Solving Oracle & SQL Licensing challenges with Nutanix

Posted on February 20, 2019 by Josh Odgers

The Nutanix platform has and will continue to evolve to meet/exceed the ever increasing customer and application requirements while working within constraints such as licensing.

Two of the most common workloads which I work frequently with customers to design solutions around real or perceived licensing constraints are Oracle and SQL.

In years gone by, Nutanix solutions were constrained to being built around a limited number of node types. When I joined in 2013 only one type existed (NX-3450) which limited customers flexibility and often led to paying more for licensing than a traditional 3-tier solution.

With that said, the ROI and TCO for the Nutanix solutions back then were still more often than not favourable compared to 3-tier but these days we only have more and more good news for prospective and existing customers.

Nutanix has now rounded out the portfolio with the introduction of “Compute Only” nodes to target a select few niche workloads with real or perceived licensing and/or political constraints.

Compute only nodes compliment the traditional HCI nodes (Compute+Storage) as well as our unique Storage Only Nodes which were introduced in mid 2015.

So how do Compute Only nodes help solve these licensing challenges?

In short, Oracle leads the world in misleading and intimidating customers into paying more for licensing than what they need to. One of the most ridiculous claims is “You must license every physical CPU core in your cluster because Oracle could run or have ran on it”.

The below tweet makes fun of Oracle and shows how ridiculous their claim that customers need to license every node in a cluster (which I’ve never seen referenced in any actual contract) is.

The Oracle Parking Garage….
Some gold from @nathanbiggs http://t.co/k2z2kPVKjv #vExpert #Oracle #VMware pic.twitter.com/q2jnsoqdvD

— Josh Odgers (@josh_odgers) March 8, 2015

So let’s get to how you can design a Nutanix solution to meet a typical Oracle customer licensing constraint while ensuring excellent Scalability, Resiliency and Performance.

At this stage we now assume you’ve given your first born child and left leg to Oracle and have subsequently been granted for example 24 physical core licenses from Oracle, what next?

If we we’re to use HCI nodes, some of the CPU would be utilised by the Nutanix Controller VM (CVM) and while the CVM does add a lot of value (see my post Cost vs Reward for the Nutanix Controller VM) you may be so constrained by licensing that you want to maximise the CPU power for just Oracle workloads.

Now in this example, we have 24 licensed physical cores, so we could use two Compute Only nodes using an Intel Gold 6128 [6 cores / 3.4 GHz] / 12 cores per server for 24 total physical cores.

Next we would assess the storage capacity, resiliency and performance requirements and decide how many and what configuration storage only nodes are required.

Because Virtual Machines cannot run on storage only nodes, the Oracle Virtual Machines cannot and will never run on any other CPU cores other than the two Compute Only nodes therefore you would be in compliance with your licensing.

The below is an example of what the environment could look like.

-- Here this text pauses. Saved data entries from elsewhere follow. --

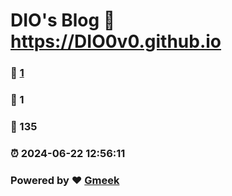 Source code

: # DIO's Blog :link: https://DIO0v0.github.io 
### :page_facing_up: [1](https://DIO0v0.github.io/tag.html) 
### :speech_balloon: 1 
### :hibiscus: 135 
### :alarm_clock: 2024-06-22 12:56:11 
### Powered by :heart: [Gmeek](https://github.com/Meekdai/Gmeek)
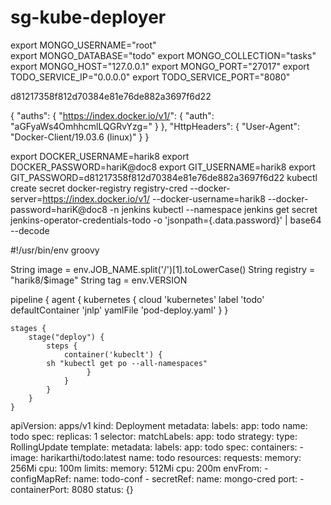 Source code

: # sg-kube-deployer

export  MONGO_USERNAME="root"    
export  MONGO_DATABASE="todo"
export  MONGO_COLLECTION="tasks"
export  MONGO_HOST="127.0.0.1"
export  MONGO_PORT="27017"
export  TODO_SERVICE_IP="0.0.0.0"
export  TODO_SERVICE_PORT="8080"

d81217358f812d70384e81e76de882a3697f6d22

{
        "auths": {
                "https://index.docker.io/v1/": {
                        "auth": "aGFyaWs4OmhhcmlLQGRvYzg="
                }
        },
        "HttpHeaders": {
                "User-Agent": "Docker-Client/19.03.6 (linux)"
        }
}

export DOCKER_USERNAME=harik8
export DOCKER_PASSWORD=hariK@doc8
export GIT_USERNAME=harik8
export GIT_PASSWORD=d81217358f812d70384e81e76de882a3697f6d22
kubectl create secret docker-registry registry-cred --docker-server=https://index.docker.io/v1/ --docker-username=harik8 --docker-password=hariK@doc8 -n jenkins
kubectl --namespace jenkins get secret jenkins-operator-credentials-todo -o 'jsonpath={.data.password}' | base64 --decode


#!/usr/bin/env groovy

String image    = env.JOB_NAME.split('/')[1].toLowerCase()
String registry = "harik8/$image"
String tag      = env.VERSION

pipeline {
    agent {
    kubernetes {
      	cloud 'kubernetes'
      	label 'todo'
      	defaultContainer 'jnlp'
      	yamlFile 'pod-deploy.yaml'
      }
    }

    stages {
        stage("deploy") {
            steps {
                container('kubeclt') {
			sh "kubectl get po --all-namespaces"
                     }
                }
            }
        }
    }
apiVersion: apps/v1
kind: Deployment
metadata:
  labels:
    app: todo
  name: todo
spec:
  replicas: 1
  selector:
    matchLabels:
      app: todo
  strategy:
    type: RollingUpdate
  template:
    metadata:
      labels:
        app: todo
    spec:
      containers:
      - image: harikarthi/todo:latest
        name: todo
        resources:
          requests:
            memory: 256Mi
            cpu: 100m
          limits:
            memory: 512Mi
            cpu: 200m
        envFrom:
        - configMapRef:
          name: todo-conf
        - secretRef:
          name: mongo-cred
        port:
        - containerPort: 8080
status: {} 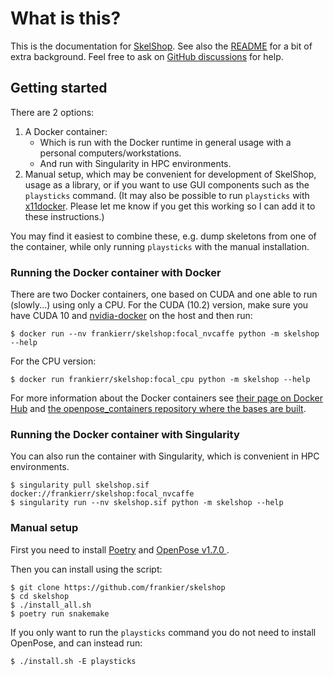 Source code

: # What is this?

This is the documentation for [SkelShop](https://github.com/frankier/skelshop).
See also the [README](https://github.com/frankier/skelshop) for a bit of extra
background. Feel free to ask on [GitHub
discussions](https://github.com/frankier/skelshop/discussions) for help.

## Getting started

There are 2 options:

 1. A Docker container:
    * Which is run with the Docker runtime in general usage with a personal computers/workstations.
    * And run with Singularity in HPC environments.
 2. Manual setup, which may be convenient for development of SkelShop, usage as
   a library, or if you want to use GUI components such as the `playsticks`
   command. (It may also be possible to run `playsticks` with
   [x11docker](https://github.com/mviereck/x11docker). Please let me know if
   you get this working so I can add it to these instructions.)

You may find it easiest to combine these, e.g. dump skeletons from one of the
container, while only running `playsticks` with the manual installation.

### Running the Docker container with Docker

There are two Docker containers, one based on CUDA and one able to run
(slowly...) using only a CPU. For the CUDA (10.2) version, make sure you have
CUDA 10 and [nvidia-docker](https://github.com/NVIDIA/nvidia-docker) on the
host and then run:

    $ docker run --nv frankierr/skelshop:focal_nvcaffe python -m skelshop --help

For the CPU version:

    $ docker run frankierr/skelshop:focal_cpu python -m skelshop --help

For more information about the Docker containers see [their page on Docker
Hub](https://hub.docker.com/r/frankierr/skelshop) and [the
openpose_containers repository where the bases are
built](https://github.com/frankier/openpose_containers).

### Running the Docker container with Singularity

You can also run the container with Singularity, which is convenient in HPC environments.

    $ singularity pull skelshop.sif docker://frankierr/skelshop:focal_nvcaffe
    $ singularity run --nv skelshop.sif python -m skelshop --help

### Manual setup

First you need to install [Poetry](https://github.com/python-poetry/poetry) and
[OpenPose v1.7.0
](https://github.com/CMU-Perceptual-Computing-Lab/openpose/tree/v1.7.0).

Then you can install using the script:

    $ git clone https://github.com/frankier/skelshop
    $ cd skelshop
    $ ./install_all.sh
    $ poetry run snakemake

If you only want to run the `playsticks` command you do not need to install OpenPose, and can instead run:

    $ ./install.sh -E playsticks
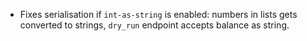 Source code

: * Fixes serialisation if `int-as-string` is enabled: numbers in lists gets
  converted to strings, `dry_run` endpoint accepts balance as string.
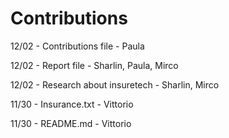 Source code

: # Contributions

12/02 - Contributions file - Paula

12/02 - Report file - Sharlin, Paula, Mirco

12/02 - Research about insuretech - Sharlin, Mirco 

11/30 - Insurance.txt - Vittorio

11/30 - README.md - Vittorio



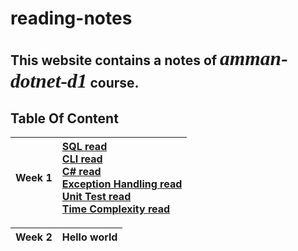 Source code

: # reading-notes

## This website contains a notes of *<span style="font-family:Papyrus; font-size:1.5em">amman-dotnet-d1</span>* course.


## Table Of Content

| Week 1 | [SQL read](SQLread.md) <br> [CLI read](CLIread.md) <br> [C# read](CSharpRead.md) <br> [Exception Handling read](ExceptionHandling.md) <br> [Unit Test read](UnitTestRead.md) <br> [Time Complexity read](ComplexityRead.md) |
|:---------: |:--------------|

| Week 2 | Hello world |
|:---------: |:--------------|
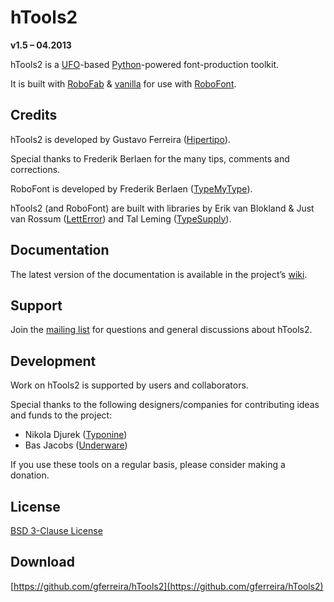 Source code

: # hTools2

**v1.5 – 04.2013**

hTools2 is a [UFO](http://unifiedfontobject.org/)-based [Python](http://python.org/)-powered font-production toolkit.

It is built with [RoboFab](http://robofag.org) & [vanilla](http://code.typesupply.com/wiki/Vanilla) for use with [RoboFont](http://robofont.com/).

## Credits

hTools2 is developed by Gustavo Ferreira ([Hipertipo](http://hipertipo.com)).

Special thanks to Frederik Berlaen for the many tips, comments and corrections.

RoboFont is developed by Frederik Berlaen ([TypeMyType](http://typemytype.com)).

hTools2 (and RoboFont) are built with libraries by Erik van Blokland & Just van Rossum ([LettError](http://letterror.com)) and Tal Leming ([TypeSupply](http://typesupply.com)).

## Documentation

The latest version of the documentation is available in the project’s [wiki](https://github.com/gferreira/hTools2/wiki).

## Support

Join the [mailing list](http://lists.hipertipo.com/listinfo/htools2) for questions and general discussions about hTools2.

## Development

Work on hTools2 is supported by users and collaborators.

Special thanks to the following designers/companies for contributing ideas and funds to the project:

- Nikola Djurek ([Typonine](http://typonine.com/))
- Bas Jacobs ([Underware](http://underware.nl/))

If you use these tools on a regular basis, please consider making a donation.

## License

[BSD 3-Clause License](http://www.opensource.org/licenses/BSD-3-Clause)

## Download

[https://github.com/gferreira/hTools2](https://github.com/gferreira/hTools2)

SQL has ever changing CPU licensing models which in some cases are licensed by server or vCPU count, Compute Only can be used in the same way I explained above to address any SQL licensing constraints.

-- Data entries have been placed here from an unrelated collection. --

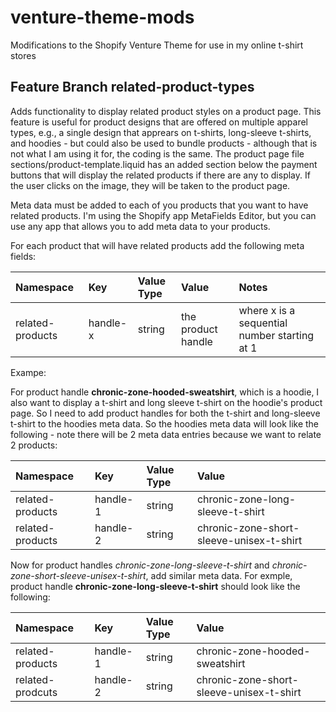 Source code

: # venture-theme-mods
Modifications to the Shopify Venture Theme for use in my online t-shirt stores

## Feature Branch **related-product-types**

Adds functionality to display related product styles on a product page.  This feature is useful for product designs that are offered on multiple apparel types, e.g., a single design that apprears on t-shirts, long-sleeve t-shirts, and hoodies - but could also be used to bundle products - although that is not what I am using it for, the coding is the same. The product page file sections/product-template.liquid has an added section below the payment buttons that will display the related products if there are any to display. If the user clicks on the image, they will be taken to the product page.

Meta data must be added to each of you products that you want to have related products. I'm using the Shopify app MetaFields Editor, but you can use any app that allows you to add meta data to your products.

For each product that will have related products add the following meta fields:

| Namespace        | Key             | Value Type | Value                  | Notes                                       |
|:-----------------|:----------------|:-----------|:-----------------------|:--------------------------------------------|
| related-products | handle-x        | string     | the product handle     | where x is a sequential number starting at 1|

Exampe:

For product handle **chronic-zone-hooded-sweatshirt**, which is a hoodie, I also want to display a t-shirt and long sleeve t-shirt on the hoodie's product page. So I need to add product handles for both the t-shirt and long-sleeve t-shirt to the hoodies meta data. So the hoodies meta data will look like the following - note there will be 2 meta data entries because we want to relate 2 products:

| Namespace        | Key             | Value Type | Value                  |
|:-----------------|:----------------|:-----------|:-----------------------|
| related-products | handle-1        | string     | chronic-zone-long-sleeve-t-shirt     |
| related-products | handle-2        | string     | chronic-zone-short-sleeve-unisex-t-shirt |

Now for product handles *chronic-zone-long-sleeve-t-shirt* and *chronic-zone-short-sleeve-unisex-t-shirt*, add similar meta data. For exmple, product handle **chronic-zone-long-sleeve-t-shirt** should look like the following:

| Namespace        | Key             | Value Type | Value                  |
|:-----------------|:----------------|:-----------|:-----------------------|
| related-products | handle-1        | string     | chronic-zone-hooded-sweatshirt     |
| related-prodcuts | handle-2        | string     | chronic-zone-short-sleeve-unisex-t-shirt |



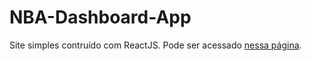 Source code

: # NBA-Dashboard-App

Site simples contruído com ReactJS. Pode ser acessado [nessa página](https://nba-dashboard-app.vercel.app/).

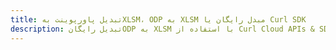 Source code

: ---title: تبدیل پاورپوینت بهXLSM، ODP به XLSM مبدل رایگان یا Curl SDKdescription: تبدیل رایگانODP به XLSM با استفاده از Curl Cloud APIs & SDK. همچنین اسناد Microsoft PowerPoint را در Cloud ایجاد، ویرایش و رندر کنید.--- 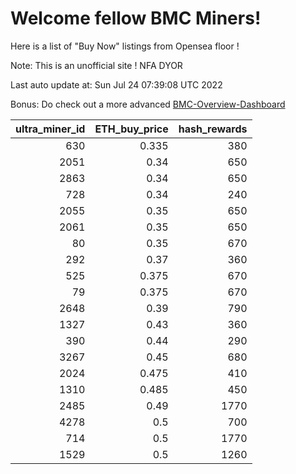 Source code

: # Welcome fellow BMC Miners!
Here is a list of "Buy Now" listings from Opensea floor !

Note: This is an unofficial site ! NFA DYOR

Last auto update at: Sun Jul 24 07:39:08 UTC 2022

Bonus: Do check out a more advanced [BMC-Overview-Dashboard](https://dune.com/defifunk/BMC-Overview-Dashboard)


|   ultra_miner_id |   ETH_buy_price |   hash_rewards |
|-----------------:|----------------:|---------------:|
|              630 |           0.335 |            380 |
|             2051 |           0.34  |            650 |
|             2863 |           0.34  |            650 |
|              728 |           0.34  |            240 |
|             2055 |           0.35  |            650 |
|             2061 |           0.35  |            650 |
|               80 |           0.35  |            670 |
|              292 |           0.37  |            360 |
|              525 |           0.375 |            670 |
|               79 |           0.375 |            670 |
|             2648 |           0.39  |            790 |
|             1327 |           0.43  |            360 |
|              390 |           0.44  |            290 |
|             3267 |           0.45  |            680 |
|             2024 |           0.475 |            410 |
|             1310 |           0.485 |            450 |
|             2485 |           0.49  |           1770 |
|             4278 |           0.5   |            700 |
|              714 |           0.5   |           1770 |
|             1529 |           0.5   |           1260 |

What about if I need to scale storage capacity and/or performance?

You’re in luck, without any modifications to the Oracle workloads, you can simply add one or more storage only nodes to the cluster and it will almost immediately increase capacity, performance and resiliency!

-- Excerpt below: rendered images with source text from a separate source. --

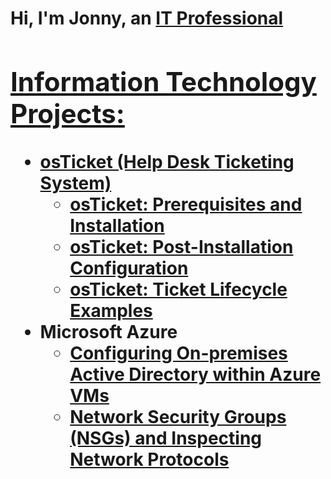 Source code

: <h1>Hi, I'm Jonny, an <a href="www.linkedin.com/in/jonathan-zazueta-5132aa285">IT Professional

<h2> Information Technology Projects:</h2>

- <b>osTicket (Help Desk Ticketing System)</b>
  - [osTicket: Prerequisites and Installation](https://github.com/jonnyzazueta/osticket-prereqs)
  - [osTicket: Post-Installation Configuration](https://github.com/jonnyzazueta/post-install-config)
  - [osTicket: Ticket Lifecycle Examples](https://github.com/jonnyzazueta/ticket-lifecycle)
- <b>Microsoft Azure</b>
  - [Configuring On-premises Active Directory within Azure VMs](https://github.com/jonnyzazueta/configure-ad)
  - [Network Security Groups (NSGs) and Inspecting Network Protocols](https://github.com/jonnyzazueta/azure-network-protocols)
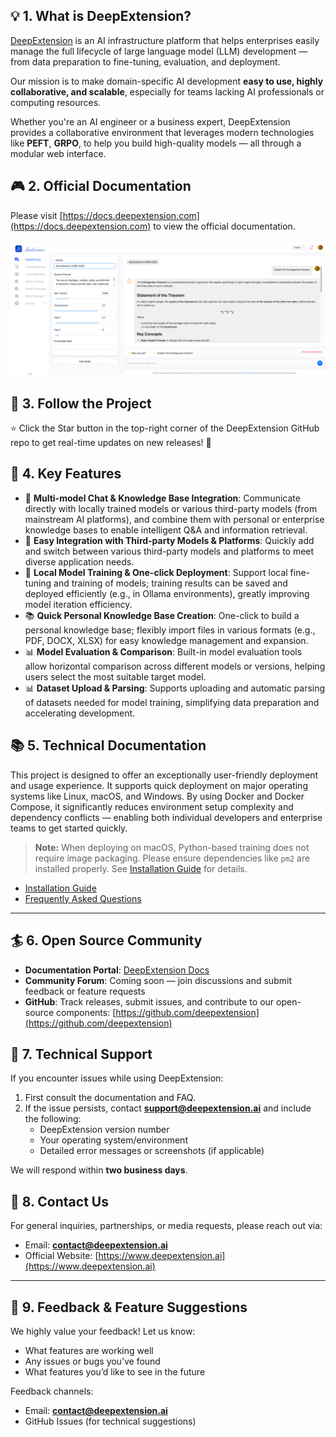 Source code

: ## 💡 1. What is DeepExtension?

[DeepExtension](https://deepextension.ai/) is an AI infrastructure platform that helps enterprises easily manage the full lifecycle of large language model (LLM) development — from data preparation to fine-tuning, evaluation, and deployment.

Our mission is to make domain-specific AI development **easy to use, highly collaborative, and scalable**, especially for teams lacking AI professionals or computing resources.

Whether you're an AI engineer or a business expert, DeepExtension provides a collaborative environment that leverages modern technologies like **PEFT**, **GRPO**, to help you build high-quality models — all through a modular web interface.


## 🎮 2. Official Documentation

Please visit [https://docs.deepextension.com](https://docs.deepextension.com) to view the official documentation.

<div align="center" style="margin-top:20px;margin-bottom:20px;">
<img src="library/image-20250528150548686.png" width="1200"/>
</div>


## 🎉 3. Follow the Project

⭐️ Click the Star button in the top-right corner of the DeepExtension GitHub repo to get real-time updates on new releases! 🌟


## 🌟 4. Key Features

- 🤖 **Multi-model Chat & Knowledge Base Integration**: Communicate directly with locally trained models or various third-party models (from mainstream AI platforms), and combine them with personal or enterprise knowledge bases to enable intelligent Q&A and information retrieval.
- 🔌 **Easy Integration with Third-party Models & Platforms**: Quickly add and switch between various third-party models and platforms to meet diverse application needs.
- 🚀 **Local Model Training & One-click Deployment**: Support local fine-tuning and training of models; training results can be saved and deployed efficiently (e.g., in Ollama environments), greatly improving model iteration efficiency.
- 📚 **Quick Personal Knowledge Base Creation**: One-click to build a personal knowledge base; flexibly import files in various formats (e.g., PDF, DOCX, XLSX) for easy knowledge management and expansion.
- 📊 **Model Evaluation & Comparison**: Built-in model evaluation tools allow horizontal comparison across different models or versions, helping users select the most suitable target model.
- 📊 **Dataset Upload & Parsing**: Supports uploading and automatic parsing of datasets needed for model training, simplifying data preparation and accelerating development.


## 📚 5. Technical Documentation

This project is designed to offer an exceptionally user-friendly deployment and usage experience. It supports quick deployment on major operating systems like Linux, macOS, and Windows. By using Docker and Docker Compose, it significantly reduces environment setup complexity and dependency conflicts — enabling both individual developers and enterprise teams to get started quickly.

> **Note:** When deploying on macOS, Python-based training does not require image packaging. Please ensure dependencies like `pm2` are installed properly. See [Installation Guide](http://192.168.10.222:8080/zh/developer/install/) for details.

- [Installation Guide](http://192.168.10.222:8080/zh/developer/install/)
- [Frequently Asked Questions](http://192.168.10.222:8080/zh/faq/)

---

## 🏄 6. Open Source Community

- **Documentation Portal**: [DeepExtension Docs](http://192.168.10.222:8080/zh/)
- **Community Forum**: Coming soon — join discussions and submit feedback or feature requests
- **GitHub**: Track releases, submit issues, and contribute to our open-source components: [https://github.com/deepextension](https://github.com/deepextension)


## 🙌 7. Technical Support

If you encounter issues while using DeepExtension:

1. First consult the documentation and FAQ.
2. If the issue persists, contact **support@deepextension.ai** and include the following:
   - DeepExtension version number
   - Your operating system/environment
   - Detailed error messages or screenshots (if applicable)

We will respond within **two business days**.


## 🤝 8. Contact Us

For general inquiries, partnerships, or media requests, please reach out via:

- Email: **contact@deepextension.ai**
- Official Website: [https://www.deepextension.ai](https://www.deepextension.ai)

---

## 👥 9. Feedback & Feature Suggestions

We highly value your feedback! Let us know:

- What features are working well
- Any issues or bugs you’ve found
- What features you’d like to see in the future

Feedback channels:

- Email: **contact@deepextension.ai**
- GitHub Issues (for technical suggestions)

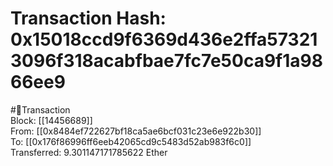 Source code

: 
Transaction Hash: 0x15018ccd9f6369d436e2ffa573213096f318acabfbae7fc7e50ca9f1a9866ee9
====================================================================================
  
#💸Transaction  
Block: [[14456689]]  
From: [[0x8484ef722627bf18ca5ae6bcf031c23e6e922b30]]  
To: [[0x176f86996ff6eeb42065cd9c5483d52ab983f6c0]]  
Transferred: 9.301147171785622 Ether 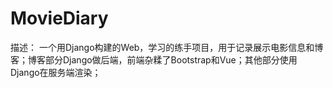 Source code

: # MovieDiary
描述：
	一个用Django构建的Web，学习的练手项目，用于记录展示电影信息和博客；博客部分Django做后端，前端杂糅了Bootstrap和Vue；其他部分使用Django在服务端渲染；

I’ve published an example of the performance improvement by adding storage only nodes to a cluster in an article titled Scale out performance testing with Nutanix Storage Only Nodes which I wrote back in 2016.

In short, the results show by doubling the number of nodes from 4 to 8, the performance almost exactly doubled while delivering low read and write latency.

What if you’ve already invested in Nutanix HCI nodes (example below) and are running Oracle/SQL or any other workloads on the cluster?

Nutanix provides the ability to convert a HCI node into a Storage Only node which results in preventing Virtual Machines from running on that node. So all you need to do is add two or more Compute Only nodes to the cluster, then mark the existing HCI nodes as Storage Only and the result is shown below.

This is in fact the minimum supported configuration for Compute Only Environments to ensure minimum levels of resiliency and performance. For more information, check out my post “Nutanix Compute Only Minimum requirements“.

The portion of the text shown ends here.